Commit graph

34 commits

Author SHA1 Message Date
Junio C Hamano
0df82d99da Merge branch 'jk/object-filter-with-bitmap'
The object reachability bitmap machinery and the partial cloning
machinery were not prepared to work well together, because some
object-filtering criteria that partial clones use inherently rely
on object traversal, but the bitmap machinery is an optimization
to bypass that object traversal.  There however are some cases
where they can work together, and they were taught about them.

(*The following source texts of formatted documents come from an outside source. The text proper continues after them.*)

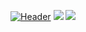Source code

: [![Header](/.imgs/readme_header.png "Header")](https://davidsatimewallin.com/)
![](https://img.shields.io/badge/V-programmer-yellow?style=for-the-badge)
![](https://img.shields.io/badge/Go-programmer-9cf?style=for-the-badge)
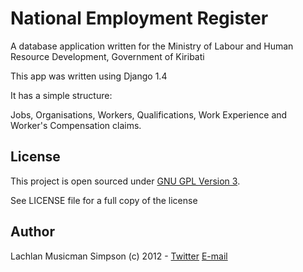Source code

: National Employment Register 
============================

A database application written for the Ministry of Labour and Human Resource Development, Government of Kiribati

This app was written using Django 1.4 

It has a simple structure:

Jobs, Organisations, Workers, Qualifications, Work Experience and Worker's Compensation claims.


License
-------
This project is open sourced under [GNU GPL Version 3](http://www.gnu.org/licenses/gpl-3.0.html).

See LICENSE file for a full copy of the license

Author
------
Lachlan Musicman Simpson (c) 2012 - [Twitter](http://twitter.com/#datakid23) [E-mail](mailto://lachlan@constraintworks.com)

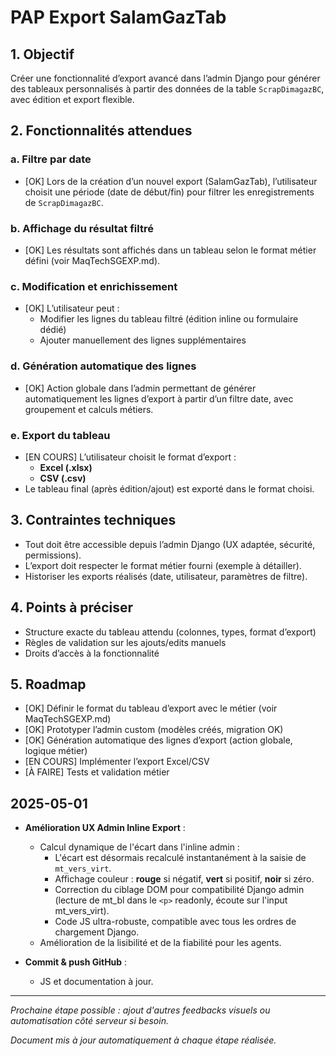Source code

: # PAP Export SalamGazTab

## 1. Objectif
Créer une fonctionnalité d’export avancé dans l’admin Django pour générer des tableaux personnalisés à partir des données de la table `ScrapDimagazBC`, avec édition et export flexible.

## 2. Fonctionnalités attendues

### a. Filtre par date
- [OK] Lors de la création d’un nouvel export (SalamGazTab), l’utilisateur choisit une période (date de début/fin) pour filtrer les enregistrements de `ScrapDimagazBC`.

### b. Affichage du résultat filtré
- [OK] Les résultats sont affichés dans un tableau selon le format métier défini (voir MaqTechSGEXP.md).

### c. Modification et enrichissement
- [OK] L’utilisateur peut :
  - Modifier les lignes du tableau filtré (édition inline ou formulaire dédié)
  - Ajouter manuellement des lignes supplémentaires

### d. Génération automatique des lignes
- [OK] Action globale dans l’admin permettant de générer automatiquement les lignes d’export à partir d’un filtre date, avec groupement et calculs métiers.

### e. Export du tableau
- [EN COURS] L’utilisateur choisit le format d’export :
  - **Excel (.xlsx)**
  - **CSV (.csv)**
- Le tableau final (après édition/ajout) est exporté dans le format choisi.

## 3. Contraintes techniques
- Tout doit être accessible depuis l’admin Django (UX adaptée, sécurité, permissions).
- L’export doit respecter le format métier fourni (exemple à détailler).
- Historiser les exports réalisés (date, utilisateur, paramètres de filtre).

## 4. Points à préciser
- Structure exacte du tableau attendu (colonnes, types, format d’export)
- Règles de validation sur les ajouts/edits manuels
- Droits d’accès à la fonctionnalité

## 5. Roadmap
- [OK] Définir le format du tableau d’export avec le métier (voir MaqTechSGEXP.md)
- [OK] Prototyper l’admin custom (modèles créés, migration OK)
- [OK] Génération automatique des lignes d’export (action globale, logique métier)
- [EN COURS] Implémenter l’export Excel/CSV
- [À FAIRE] Tests et validation métier

## 2025-05-01

- **Amélioration UX Admin Inline Export** :
    - Calcul dynamique de l'écart dans l'inline admin :
        - L'écart est désormais recalculé instantanément à la saisie de `mt_vers_virt`.
        - Affichage couleur : **rouge** si négatif, **vert** si positif, **noir** si zéro.
        - Correction du ciblage DOM pour compatibilité Django admin (lecture de mt_bl dans le `<p>` readonly, écoute sur l'input mt_vers_virt).
        - Code JS ultra-robuste, compatible avec tous les ordres de chargement Django.
    - Amélioration de la lisibilité et de la fiabilité pour les agents.

- **Commit & push GitHub** :
    - JS et documentation à jour.

---

*Prochaine étape possible : ajout d'autres feedbacks visuels ou automatisation côté serveur si besoin.*

*Document mis à jour automatiquement à chaque étape réalisée.*
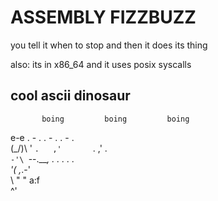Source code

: # ASSEMBLY FIZZBUZZ
you tell it when to stop and then it does its thing

also: its in x86\_64 and it uses posix syscalls

## cool ascii dinosaur
<!-- language: lang-none -->
           boing         boing         boing              
 e-e           . - .         . - .         . - .          
(\_/)\       '       `.   ,'       `.   ,'       .        
 `-'\ `--.___,         . .           . .          .       
    '\( ,_.-'                                             
       \\               "             "            a:f    
       ^'

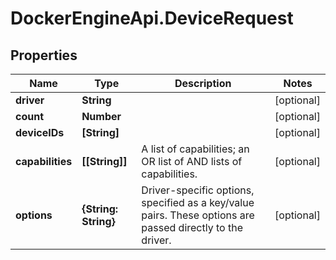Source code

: # DockerEngineApi.DeviceRequest

## Properties

Name | Type | Description | Notes
------------ | ------------- | ------------- | -------------
**driver** | **String** |  | [optional] 
**count** | **Number** |  | [optional] 
**deviceIDs** | **[String]** |  | [optional] 
**capabilities** | **[[String]]** | A list of capabilities; an OR list of AND lists of capabilities.  | [optional] 
**options** | **{String: String}** | Driver-specific options, specified as a key/value pairs. These options are passed directly to the driver.  | [optional] 


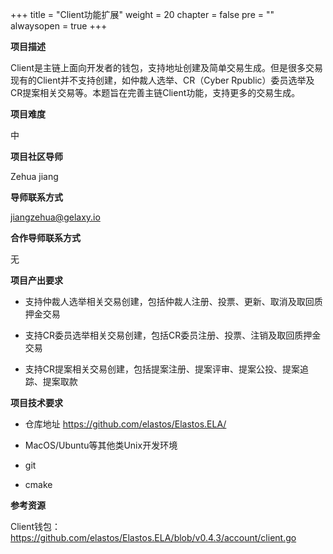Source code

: +++
title = "Client功能扩展"
weight = 20
chapter = false
pre = ""
alwaysopen = true
+++

**项目描述**

Client是主链上面向开发者的钱包，支持地址创建及简单交易生成。但是很多交易现有的Client并不支持创建，如仲裁人选举、CR（Cyber Rpublic）委员选举及CR提案相关交易等。本题旨在完善主链Client功能，支持更多的交易生成。

**项目难度**

中

**项目社区导师**

Zehua jiang

**导师联系方式**

jiangzehua@gelaxy.io

**合作导师联系方式**

无

**项目产出要求**


* 支持仲裁人选举相关交易创建，包括仲裁人注册、投票、更新、取消及取回质押金交易

* 支持CR委员选举相关交易创建，包括CR委员注册、投票、注销及取回质押金交易

* 支持CR提案相关交易创建，包括提案注册、提案评审、提案公投、提案追踪、提案取款

  

**项目技术要求**

* 仓库地址 https://github.com/elastos/Elastos.ELA/

* MacOS/Ubuntu等其他类Unix开发环境

* git

* cmake

  

**参考资源**

Client钱包：https://github.com/elastos/Elastos.ELA/blob/v0.4.3/account/client.go

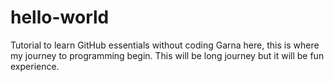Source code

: # hello-world
Tutorial to learn GitHub essentials without coding
Garna here, this is where my journey to programming begin. 
This will be long journey but it will be fun experience.
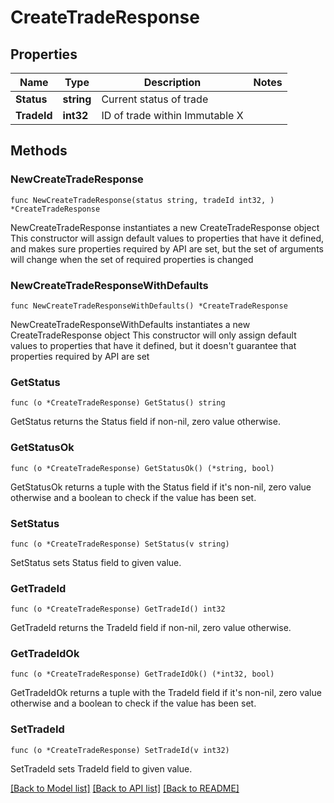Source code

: # CreateTradeResponse

## Properties

Name | Type | Description | Notes
------------ | ------------- | ------------- | -------------
**Status** | **string** | Current status of trade | 
**TradeId** | **int32** | ID of trade within Immutable X | 

## Methods

### NewCreateTradeResponse

`func NewCreateTradeResponse(status string, tradeId int32, ) *CreateTradeResponse`

NewCreateTradeResponse instantiates a new CreateTradeResponse object
This constructor will assign default values to properties that have it defined,
and makes sure properties required by API are set, but the set of arguments
will change when the set of required properties is changed

### NewCreateTradeResponseWithDefaults

`func NewCreateTradeResponseWithDefaults() *CreateTradeResponse`

NewCreateTradeResponseWithDefaults instantiates a new CreateTradeResponse object
This constructor will only assign default values to properties that have it defined,
but it doesn't guarantee that properties required by API are set

### GetStatus

`func (o *CreateTradeResponse) GetStatus() string`

GetStatus returns the Status field if non-nil, zero value otherwise.

### GetStatusOk

`func (o *CreateTradeResponse) GetStatusOk() (*string, bool)`

GetStatusOk returns a tuple with the Status field if it's non-nil, zero value otherwise
and a boolean to check if the value has been set.

### SetStatus

`func (o *CreateTradeResponse) SetStatus(v string)`

SetStatus sets Status field to given value.


### GetTradeId

`func (o *CreateTradeResponse) GetTradeId() int32`

GetTradeId returns the TradeId field if non-nil, zero value otherwise.

### GetTradeIdOk

`func (o *CreateTradeResponse) GetTradeIdOk() (*int32, bool)`

GetTradeIdOk returns a tuple with the TradeId field if it's non-nil, zero value otherwise
and a boolean to check if the value has been set.

### SetTradeId

`func (o *CreateTradeResponse) SetTradeId(v int32)`

SetTradeId sets TradeId field to given value.



[[Back to Model list]](../README.md#documentation-for-models) [[Back to API list]](../README.md#documentation-for-api-endpoints) [[Back to README]](../README.md)


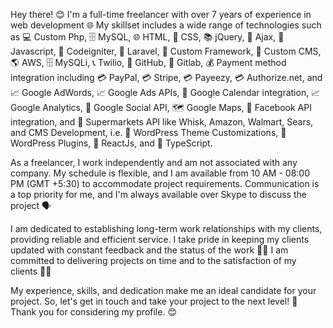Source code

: Hey there! 😊 
I'm a full-time freelancer with over 7 years of experience in web development 🌐 My skillset includes a wide range of technologies such as 💻 Custom Php, 🗄️ MySQL, 🌐 HTML, 🎨 CSS, 📚 jQuery, 🔄 Ajax, 🤖 Javascript, 🚀 Codeigniter, 🚀 Laravel, 🎉 Custom Framework, 📝 Custom CMS, 🌎 AWS, 🗄️ MySQLi, 📞 Twilio, 🔗 GitHub, 🔗 Gitlab, 💰 Payment method integration including 💳 PayPal, 💳 Stripe, 💳 Payeezy, 💳 Authorize.net, and 📈 Google AdWords, 📈 Google Ads APIs, 📅 Google Calendar integration, 📈 Google Analytics, 📲 Google Social API, 🗺️ Google Maps, 📲 Facebook API integration, and 🛒 Supermarkets API like Whisk, Amazon, Walmart, Sears, and CMS Development, i.e. 🎨 WordPress Theme Customizations, 📝 WordPress Plugins, 🎨 ReactJs, and 🎨 TypeScript.

As a freelancer, I work independently and am not associated with any company. My schedule is flexible, and I am available from 10 AM - 08:00 PM (GMT +5:30) to accommodate project requirements. Communication is a top priority for me, and I'm always available over Skype to discuss the project 🗣️

I am dedicated to establishing long-term work relationships with my clients, providing reliable and efficient service. I take pride in keeping my clients updated with constant feedback and the status of the work 💪🏼 I am committed to delivering projects on time and to the satisfaction of my clients 👍🏼

My experience, skills, and dedication make me an ideal candidate for your project. So, let's get in touch and take your project to the next level! 🚀 Thank you for considering my profile. 😊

* jk/object-filter-with-bitmap:
  rev-list --count: comment on the use of count_right++
  pack-objects: support filters with bitmaps
  pack-bitmap: implement BLOB_LIMIT filtering
  pack-bitmap: implement BLOB_NONE filtering
  bitmap: add bitmap_unset() function
  rev-list: use bitmap filters for traversal
  pack-bitmap: basic noop bitmap filter infrastructure
  rev-list: allow commit-only bitmap traversals
  t5310: factor out bitmap traversal comparison
  rev-list: allow bitmaps when counting objects
  rev-list: make --count work with --objects
  rev-list: factor out bitmap-optimized routines
  pack-bitmap: refuse to do a bitmap traversal with pathspecs
  rev-list: fallback to non-bitmap traversal when filtering
  pack-bitmap: fix leak of haves/wants object lists
  pack-bitmap: factor out type iterator initialization
2020-03-02 15:07:18 -08:00
Jeff King
cc4aa28506 bitmap: add bitmap_unset() function
We've never needed to unset an individual bit in a bitmap until now.
Typically they start with all bits unset and we bitmap_set() them, or we
are applying another bitmap as a mask. But the easiest way to apply an
object filter to a bitmap result will be to unset the individual bits.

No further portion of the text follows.